Is there a better testament to love and loss than the beautiful lament of W.H. Auden’s poem ‘Funeral blues’? I don’t know. It’s a farewell of stunning quality. However, rather than dwell upon the essential meaning of the poem I want to focus on something rather different:
Auden’s poem also has, at the beginning of the fourth verse, the line: ‘The stars are not wanted now; put out every one …’ and it is this line that makes me think of the strange, powerful and seemingly universal phenomenon of being ‘star struck’. I am interested in this phenomenon because it seems to have both positive and yet highly dangerous aspects.

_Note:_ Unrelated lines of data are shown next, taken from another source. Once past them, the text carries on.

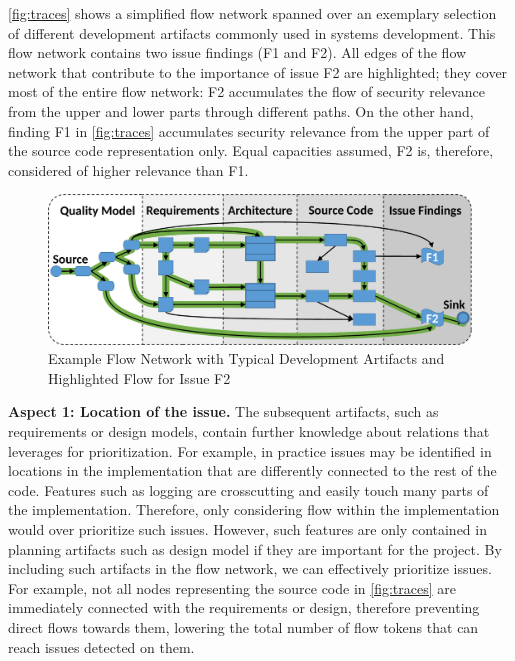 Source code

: \autoref{fig:traces} shows a simplified flow network spanned over an exemplary selection of different development artifacts commonly used in systems development.
This flow network contains two issue findings (F1 and F2).
All edges of the flow network that contribute to the importance of issue F2 are highlighted;
they cover most of the entire flow network: F2 accumulates the flow of security relevance from the upper and lower parts through different paths.
On the other hand, finding F1 in \autoref{fig:traces} accumulates security relevance from the upper part of the source code representation only.
Equal capacities assumed, F2 is, therefore, considered of higher relevance than F1.


\begin{figure}
	\centering
	\includegraphics[width=.7\columnwidth]{figures/traces04-KG}%
	\caption{Example Flow Network with Typical Development Artifacts and Highlighted Flow for Issue F2}%
	\label{fig:traces}
\end{figure}

    \textbf{Aspect 1: Location of the issue.} The subsequent artifacts, such as requirements or design models, contain further knowledge about relations that \appr{} leverages for prioritization.
	For example, in practice issues may be identified in locations in the implementation that are differently connected to the rest of the code.
	Features such as logging are crosscutting and easily touch many parts of the implementation.
	Therefore, only considering flow within the implementation would over prioritize such issues.
	However, such features are only contained in planning artifacts such as design model if they are important for the project.
	By including such artifacts in the flow network, we can effectively prioritize issues.
	For example, not all nodes representing the source code in \autoref{fig:traces} are immediately connected with the requirements or design, therefore preventing direct flows towards them, lowering the total number of flow tokens that can reach issues detected on them.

I had an unusual upbringing and I think this has something to do with my response to this particular line in Auden’s poem: my unusual upbringing was in no small way due to the character and perspectives of my mother – who was, herself, part-Austrian and part-Pole. She came to the United Kingdom as a refugee in 1939 and although she hardly ever referred to this experience she did once tell me something fascinating about her childhood. She originally lived in that part of the Czech Republic that was, from her point of view, known as the Sudetenland; when the German troops arrived (as part of Hitler’s policy of expansion) my mother was obliged – along with all the other citizens – to go out and line the streets in order to provide an enthusiastic flag-waving welcome for the invaders. In a curious and eccentric sense my mother found herself welcoming the National Socialists. However, my mother maintained a kind of emotional and spiritual distance from the event. She could see that it was easy to get caught up with the mentality of the ‘crowd’: ‘Hitler,’ she told me, was apparently seen by many of the people in the crowd as ‘superhuman’ – a kind of star to outshine all stars; she cautioned me against losing my reason and getting carried away by pure emotion, by the mentality of the crowd; in so doing she also cautioned me to be sceptical about all people who become ‘stars’.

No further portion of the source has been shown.